▶ _DIRECTIONS_
Count every line below containing "filename"; state the number only.

[Source texts of formatted documents]
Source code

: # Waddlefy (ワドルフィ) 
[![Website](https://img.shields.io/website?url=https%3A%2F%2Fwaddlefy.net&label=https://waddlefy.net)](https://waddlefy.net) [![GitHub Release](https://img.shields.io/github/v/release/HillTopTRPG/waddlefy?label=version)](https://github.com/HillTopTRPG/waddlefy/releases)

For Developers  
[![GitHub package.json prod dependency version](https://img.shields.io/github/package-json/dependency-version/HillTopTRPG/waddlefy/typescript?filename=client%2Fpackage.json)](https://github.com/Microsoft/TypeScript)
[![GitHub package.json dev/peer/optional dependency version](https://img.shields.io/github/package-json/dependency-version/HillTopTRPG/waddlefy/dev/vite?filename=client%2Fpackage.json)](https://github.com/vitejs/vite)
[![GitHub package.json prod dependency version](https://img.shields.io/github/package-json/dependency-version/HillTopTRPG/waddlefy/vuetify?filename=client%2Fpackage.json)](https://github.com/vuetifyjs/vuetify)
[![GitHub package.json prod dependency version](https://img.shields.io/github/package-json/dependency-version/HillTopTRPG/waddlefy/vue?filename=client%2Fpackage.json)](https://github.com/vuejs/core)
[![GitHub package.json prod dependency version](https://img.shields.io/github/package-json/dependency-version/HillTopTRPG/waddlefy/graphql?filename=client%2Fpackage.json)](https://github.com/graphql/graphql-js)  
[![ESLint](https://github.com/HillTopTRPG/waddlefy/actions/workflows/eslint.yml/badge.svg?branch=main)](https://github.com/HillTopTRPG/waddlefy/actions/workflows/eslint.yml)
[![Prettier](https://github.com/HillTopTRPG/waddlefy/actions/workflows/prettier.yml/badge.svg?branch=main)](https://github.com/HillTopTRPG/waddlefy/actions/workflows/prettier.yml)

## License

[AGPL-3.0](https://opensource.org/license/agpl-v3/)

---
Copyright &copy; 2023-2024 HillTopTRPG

▶ _RESULT OF THE EXERCISE_
5